Having found that conferring standing was in the best interests of the estate, Judge Lane turned to the question of “necessary and beneficial.”
Judge Lane “strongly” rejected the objectors’ argument that giving standing to the committee would result in a “quick and dirty” settlement with the Sacklers. Similarly, he rejected the objectors’ “outlandish contention” that a grant of standing was tantamount to a sub rosa plan. Any settlement, he said, would be subject to court approval.
Judge Lane also decided that giving standing to the committee was preferable to appointing a chapter 11 trustee, because “the Committee has already put in the work and is ready to prosecute the claims immediately.”
Based on the draft complaint that accompanied the committee’s standing motion, Judge Lane easily found that the claims were “colorable.”
Delaware Law
Under Delaware corporate law governing LLCs, derivative standing cannot be given to a creditor. Indeed, three bankruptcy courts in Delaware as recently as 2019 had refused to give derivative standing to an LLC’s creditors.
This year, however, Bankruptcy Judge Goldblatt in Delaware took counsel from the Third Circuit’s en banc decision in Official Comm. of Unsecured Creditors of Cybergenics Corp. ex rel. Cybergenics Corp. v. Chinery, 330 F.3d 548 (3d Cir. 2003), to hold that “the restrictions on derivative actions imposed by the [Delaware LLC law] . . . have no bearing on a bankruptcy court’s ability to authorize a committee to bring an estate cause of action.” In re Pack Liquidating, 658 B.R. 305, 324 (Bankr. D. Del. 2024). To read ABI’s report, click here.

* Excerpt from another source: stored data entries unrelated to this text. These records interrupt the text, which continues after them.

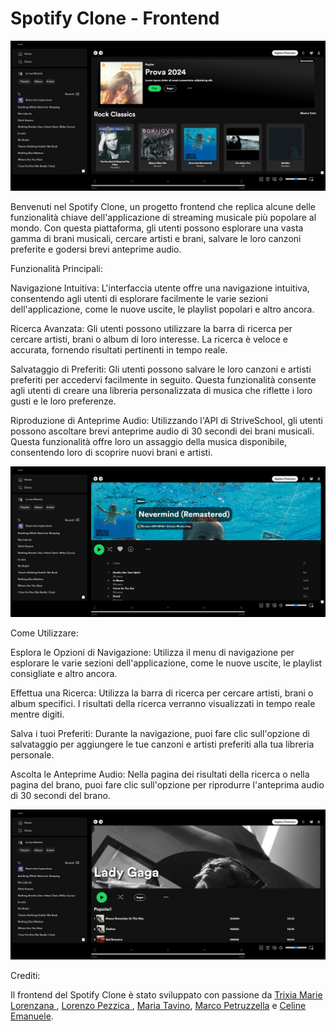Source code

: <h1>Spotify Clone - Frontend</h1>

![welcome](assets/BW2-1.jpg)

Benvenuti nel Spotify Clone, un progetto frontend che replica alcune delle funzionalità chiave dell'applicazione di streaming musicale più popolare al mondo. Con questa piattaforma, gli utenti possono esplorare una vasta gamma di brani musicali, cercare artisti e brani, salvare le loro canzoni preferite e godersi brevi anteprime audio.

Funzionalità Principali:

Navigazione Intuitiva: L'interfaccia utente offre una navigazione intuitiva, consentendo agli utenti di esplorare facilmente le varie sezioni dell'applicazione, come le nuove uscite, le playlist popolari e altro ancora.

Ricerca Avanzata: Gli utenti possono utilizzare la barra di ricerca per cercare artisti, brani o album di loro interesse. La ricerca è veloce e accurata, fornendo risultati pertinenti in tempo reale.

Salvataggio di Preferiti: Gli utenti possono salvare le loro canzoni e artisti preferiti per accedervi facilmente in seguito. Questa funzionalità consente agli utenti di creare una libreria personalizzata di musica che riflette i loro gusti e le loro preferenze.

Riproduzione di Anteprime Audio: Utilizzando l'API di StriveSchool, gli utenti possono ascoltare brevi anteprime audio di 30 secondi dei brani musicali. Questa funzionalità offre loro un assaggio della musica disponibile, consentendo loro di scoprire nuovi brani e artisti.

![welcome](assets/BW2-2.jpg)

Come Utilizzare:

Esplora le Opzioni di Navigazione: Utilizza il menu di navigazione per esplorare le varie sezioni dell'applicazione, come le nuove uscite, le playlist consigliate e altro ancora.

Effettua una Ricerca: Utilizza la barra di ricerca per cercare artisti, brani o album specifici. I risultati della ricerca verranno visualizzati in tempo reale mentre digiti.

Salva i tuoi Preferiti: Durante la navigazione, puoi fare clic sull'opzione di salvataggio per aggiungere le tue canzoni e artisti preferiti alla tua libreria personale.

Ascolta le Anteprime Audio: Nella pagina dei risultati della ricerca o nella pagina del brano, puoi fare clic sull'opzione per riprodurre l'anteprima audio di 30 secondi del brano.

![welcome](assets/BW2-3.jpg)

Crediti:

Il frontend del Spotify Clone è stato sviluppato con passione da <a href="https://www.linkedin.com/in/trixiamarielorenzana/" target="_blank">Trixia Marie Lorenzana </a>, <a  href="https://github.com/0znerol" target="_blank">Lorenzo Pezzica </a>, <a  href="https://www.linkedin.com/in/maria-tavino-029a8629b/" target="_blank">Maria Tavino</a>, <a  href="https://www.linkedin.com/in/marcopetruzzella00/" target="_blank">Marco Petruzzella</a> e <a  href="https://www.linkedin.com/in/celine-fatima-emanuele-webdeveloper/" target="_blank">Celine Emanuele</a>.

Judge Lane also followed Bankruptcy Judge Wiles of New York, who rejected “the argument that the Delaware Limited Liability Company Act precluded him from authorizing a committee to pursue an estate cause of action.” See In re McClatchy Co., 20-10418 (Bankr. S.D.N.Y. July 6, 2020), Hr’g Tr. at 30.
Judge Lane followed Judges Wiles and Goldblatt, holding that Delaware law “would be preempted by the Bankruptcy Code.” He granted the standing motion.

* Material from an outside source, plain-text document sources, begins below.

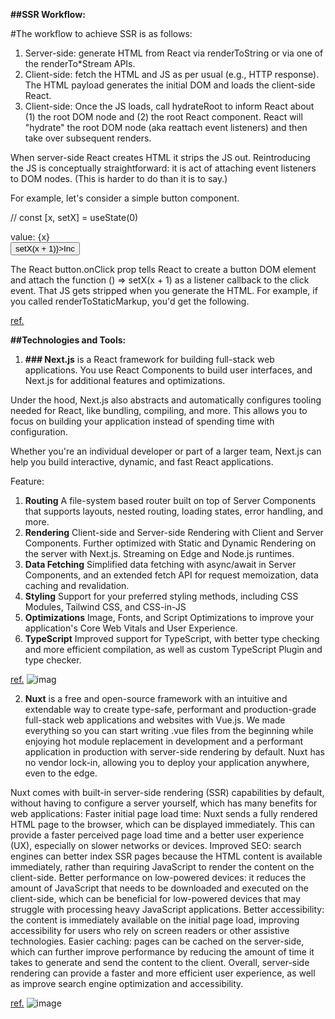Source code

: **##SSR Workflow:**

#The workflow to achieve SSR is as follows:

1. Server-side: generate HTML from React via renderToString or via one of the renderTo*Stream APIs.
2. Client-side: fetch the HTML and JS as per usual (e.g., HTTP response). The HTML payload generates the initial DOM and loads the client-side React.
3. Client-side: Once the JS loads, call hydrateRoot to inform React about (1) the root DOM node and (2) the root React component. React will "hydrate" the root DOM node (aka reattach event listeners) and then take over subsequent renders.


When server-side React creates HTML it strips the JS out. Reintroducing the JS is conceptually straightforward: it is act of attaching event listeners to DOM nodes. (This is harder to do than it is to say.)

For example, let's consider a simple button component.

// const [x, setX] = useState(0)
<div>value: {x}</div>
<button onClick={() => setX(x + 1)}>Inc</button>

The React button.onClick prop tells React to create a button DOM element and attach the function () => setX(x + 1) as a listener callback to the click event. That JS gets stripped when you generate the HTML. For example, if you called renderToStaticMarkup, you'd get the following.

[ref.](https://www.gatlin.io/content/react-ssr-server-side-rendering)

**##Technologies and Tools:**

1. **### Next.js** is a React framework for building full-stack web applications. You use React Components to build user interfaces, and Next.js for additional features and optimizations.

Under the hood, Next.js also abstracts and automatically configures tooling needed for React, like bundling, compiling, and more. This allows you to focus on building your application instead of spending time with configuration.

Whether you're an individual developer or part of a larger team, Next.js can help you build interactive, dynamic, and fast React applications.


Feature:
1. **Routing**
	A file-system based router built on top of Server Components that supports layouts, nested routing, loading states, error handling, and more.
2. **Rendering**
	Client-side and Server-side Rendering with Client and Server Components. Further optimized with Static and Dynamic Rendering on the server with Next.js. Streaming on Edge and Node.js runtimes.
3. **Data Fetching**
	Simplified data fetching with async/await in Server Components, and an extended fetch API for request memoization, data caching and revalidation.
4. **Styling**
	Support for your preferred styling methods, including CSS Modules, Tailwind CSS, and CSS-in-JS
5. **Optimizations**
	Image, Fonts, and Script Optimizations to improve your application's Core Web Vitals and User Experience.
6. **TypeScript**
	Improved support for TypeScript, with better type checking and more efficient compilation, as well as custom TypeScript Plugin and type checker.

[ref.](https://nextjs.org/docs)
![imag](https://asperbrothers.com/wp-content/uploads/2021/07/ssr.png)

2. **Nuxt** is a free and open-source framework with an intuitive and extendable way to create type-safe, performant and production-grade full-stack web applications and websites with Vue.js.
We made everything so you can start writing .vue files from the beginning while enjoying hot module replacement in development and a performant application in production with server-side rendering by default.
Nuxt has no vendor lock-in, allowing you to deploy your application anywhere, even to the edge.


Nuxt comes with built-in server-side rendering (SSR) capabilities by default, without having to configure a server yourself, which has many benefits for web applications:
Faster initial page load time: Nuxt sends a fully rendered HTML page to the browser, which can be displayed immediately. This can provide a faster perceived page load time and a better user experience (UX), especially on slower networks or devices.
Improved SEO: search engines can better index SSR pages because the HTML content is available immediately, rather than requiring JavaScript to render the content on the client-side.
Better performance on low-powered devices: it reduces the amount of JavaScript that needs to be downloaded and executed on the client-side, which can be beneficial for low-powered devices that may struggle with processing heavy JavaScript applications.
Better accessibility: the content is immediately available on the initial page load, improving accessibility for users who rely on screen readers or other assistive technologies.
Easier caching: pages can be cached on the server-side, which can further improve performance by reducing the amount of time it takes to generate and send the content to the client.
Overall, server-side rendering can provide a faster and more efficient user experience, as well as improve search engine optimization and accessibility.

[ref.](https://nuxt.com/docs/getting-started/introduction)
![image](https://files.codingninjas.in/article_images/server-side-rendering-in-vue-js-1-1639122317.jpg)
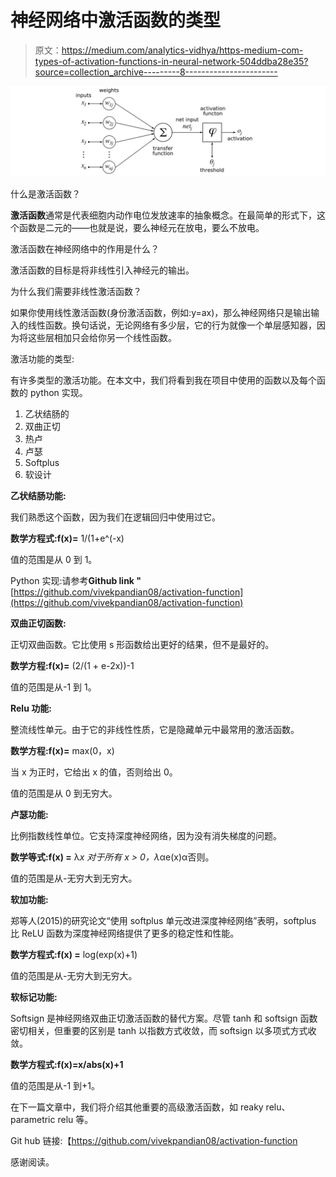 # 神经网络中激活函数的类型

> 原文：<https://medium.com/analytics-vidhya/https-medium-com-types-of-activation-functions-in-neural-network-504ddba28e35?source=collection_archive---------8----------------------->

![](img/9be00b42606bce860731cbe06a7a4835.png)

什么是激活函数？

**激活函数**通常是代表细胞内动作电位发放速率的抽象概念。在最简单的形式下，这个函数是二元的——也就是说，要么神经元在放电，要么不放电。

激活函数在神经网络中的作用是什么？

激活函数的目标是将非线性引入神经元的输出。

为什么我们需要非线性激活函数？

如果你使用线性激活函数(身份激活函数，例如:y=ax)，那么神经网络只是输出输入的线性函数。换句话说，无论网络有多少层，它的行为就像一个单层感知器，因为将这些层相加只会给你另一个线性函数。

激活功能的类型:

有许多类型的激活功能。在本文中，我们将看到我在项目中使用的函数以及每个函数的 python 实现。

1.  乙状结肠的
2.  双曲正切
3.  热卢
4.  卢瑟
5.  Softplus
6.  软设计

**乙状结肠功能:**

我们熟悉这个函数，因为我们在逻辑回归中使用过它。

**数学方程式:f(x)=** 1/(1+e^(-x)

值的范围是从 0 到 1。

Python 实现:请参考**Github link "**[https://github.com/vivekpandian08/activation-function](https://github.com/vivekpandian08/activation-function)

**双曲正切函数:**

正切双曲函数。它比使用 s 形函数给出更好的结果，但不是最好的。

**数学方程:f(x)=** (2/(1 + e-2x))-1

值的范围是从-1 到 1。

**Relu 功能:**

整流线性单元。由于它的非线性性质，它是隐藏单元中最常用的激活函数。

**数学方程:f(x)=** max(0，x)

当 x 为正时，它给出 x 的值，否则给出 0。

值的范围是从 0 到无穷大。

**卢瑟功能:**

比例指数线性单位。它支持深度神经网络，因为没有消失梯度的问题。

**数学等式:f(x) =** λ*x 对于所有 x > 0，λ*αe(x)α否则。

值的范围是从-无穷大到无穷大。

**软加功能:**

郑等人(2015)的研究论文“使用 softplus 单元改进深度神经网络”表明，softplus 比 ReLU 函数为深度神经网络提供了更多的稳定性和性能。

**数学方程式:f(x) =** log(exp(x)+1)

值的范围是从-无穷大到无穷大。

**软标记功能:**

Softsign 是神经网络双曲正切激活函数的替代方案。尽管 tanh 和 softsign 函数密切相关，但重要的区别是 tanh 以指数方式收敛，而 softsign 以多项式方式收敛。

**数学方程式:f(x)=x/abs(x)+1**

值的范围是从-1 到+1。

在下一篇文章中，我们将介绍其他重要的高级激活函数，如 reaky relu、parametric relu 等。

Git hub 链接:【https://github.com/vivekpandian08/activation-function 

感谢阅读。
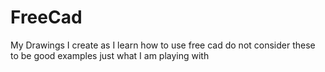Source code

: # FreeCad
My Drawings I create as I learn how to use free cad do not consider these to be good examples just what I am playing with
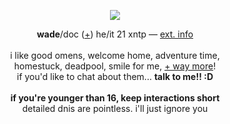 <p align="center">
<img src="https://i.imgur.com/EhJdGDL.gif">
</p>
<p align="center">
<b>wade</b>/doc (<a href="https://pronouns.cc/@deadpool">+</a>) he/it 21 xntp ― <a href="https://funny.straw.page/">ext. info</a>
<br><br>i like good omens, welcome home, adventure time,
<br>homestuck, deadpool, smile for me, <a href="https://rentry.co/-spiderman">+ way more</a>!
<br>if you'd like to chat about them... <b>talk to me!! :D</b>
<br><br><b>if you're younger than 16, keep interactions short</b>
<br>detailed dnis are pointless. i'll just ignore you
</p>
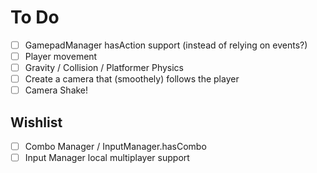 # To Do

- [ ] GamepadManager hasAction support (instead of relying on events?)
- [ ] Player movement
- [ ] Gravity / Collision / Platformer Physics
- [ ] Create a camera that (smoothely) follows the player
- [ ] Camera Shake!

## Wishlist

- [ ] Combo Manager / InputManager.hasCombo
- [ ] Input Manager local multiplayer support
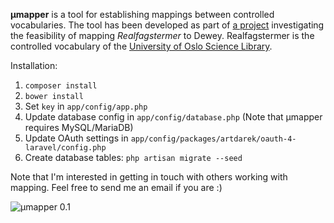 **μmapper** is a tool for establishing mappings between controlled vocabularies.
The tool has been developed as part of <a href="http://www.ub.uio.no/om/prosjekter/deweymapping/index.html">a project</a>
investigating the feasibility of mapping *Realfagstermer* to Dewey. Realfagstermer is the controlled vocabulary
of the <a href="http://www.ub.uio.no/english/about/organisation/ureal/">University of Oslo Science Library</a>.

Installation:
1. `composer install`
2. `bower install`
3. Set `key` in `app/config/app.php`
4. Update database config in `app/config/database.php` (Note that μmapper requires MySQL/MariaDB)
5. Update OAuth settings in `app/config/packages/artdarek/oauth-4-laravel/config.php`
6. Create database tables: `php artisan migrate --seed`

Note that I'm interested in getting in touch with others working with mapping. Feel free to send me an email if you are :)

![μmapper 0.1](https://hostr.co/file/GzS0904J8Lik/moccamapper-0.1.png)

On consent of the Purdue debtor, Bankruptcy Judge Sean H. Lane of New York gave derivative standing for the official creditors’ committee to bring claims against Purdue’s owners, officers and directors.
In his November 18 opinion, Judge Lane agreed with Bankruptcy Judge Craig T. Goldblatt in Delaware and Bankruptcy Judge Michael E. Wiles of New York, who both held contrary to Delaware corporate law that creditors can be given standing to pursue claims belonging to a Delaware LLC.